# Your instructions
Find the number of lines below in which the word "continue" occurs. Write only that number.

[[ Data listing open ]]

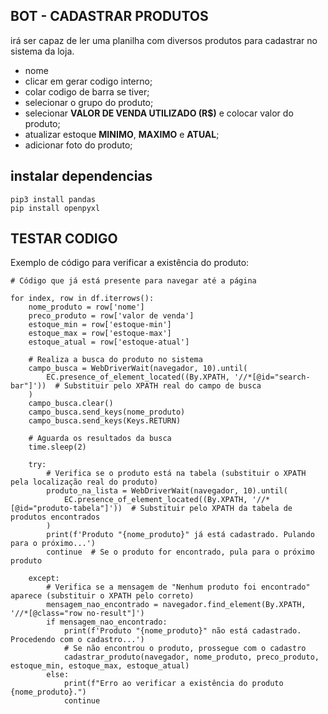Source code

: ## BOT - CADASTRAR PRODUTOS  

irá ser capaz de ler uma planilha com diversos produtos para cadastrar no sistema da loja.  
  
* nome  
* clicar em gerar codigo interno;  
* colar codigo de barra se tiver;  
* selecionar o grupo do produto;  
* selecionar **VALOR DE VENDA UTILIZADO (R$)** e colocar valor do produto;  
* atualizar estoque **MINIMO**, **MAXIMO** e **ATUAL**;  
* adicionar foto do produto;  

## instalar dependencias

```
pip3 install pandas
pip install openpyxl

```
## TESTAR CODIGO  
Exemplo de código para verificar a existência do produto: 

```
# Código que já está presente para navegar até a página

for index, row in df.iterrows():
    nome_produto = row['nome']
    preco_produto = row['valor de venda']
    estoque_min = row['estoque-min']
    estoque_max = row['estoque-max']
    estoque_atual = row['estoque-atual']

    # Realiza a busca do produto no sistema
    campo_busca = WebDriverWait(navegador, 10).until(
        EC.presence_of_element_located((By.XPATH, '//*[@id="search-bar"]'))  # Substituir pelo XPATH real do campo de busca
    )
    campo_busca.clear()
    campo_busca.send_keys(nome_produto)
    campo_busca.send_keys(Keys.RETURN)

    # Aguarda os resultados da busca
    time.sleep(2)

    try:
        # Verifica se o produto está na tabela (substituir o XPATH pela localização real do produto)
        produto_na_lista = WebDriverWait(navegador, 10).until(
            EC.presence_of_element_located((By.XPATH, '//*[@id="produto-tabela"]'))  # Substituir pelo XPATH da tabela de produtos encontrados
        )
        print(f'Produto "{nome_produto}" já está cadastrado. Pulando para o próximo...')
        continue  # Se o produto for encontrado, pula para o próximo produto

    except:
        # Verifica se a mensagem de "Nenhum produto foi encontrado" aparece (substituir o XPATH pelo correto)
        mensagem_nao_encontrado = navegador.find_element(By.XPATH, '//*[@class="row no-result"]')
        if mensagem_nao_encontrado:
            print(f'Produto "{nome_produto}" não está cadastrado. Procedendo com o cadastro...')
            # Se não encontrou o produto, prossegue com o cadastro
            cadastrar_produto(navegador, nome_produto, preco_produto, estoque_min, estoque_max, estoque_atual)
        else:
            print(f"Erro ao verificar a existência do produto {nome_produto}.")
            continue

```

[[ Data listing closed ]]

# Response to the task
2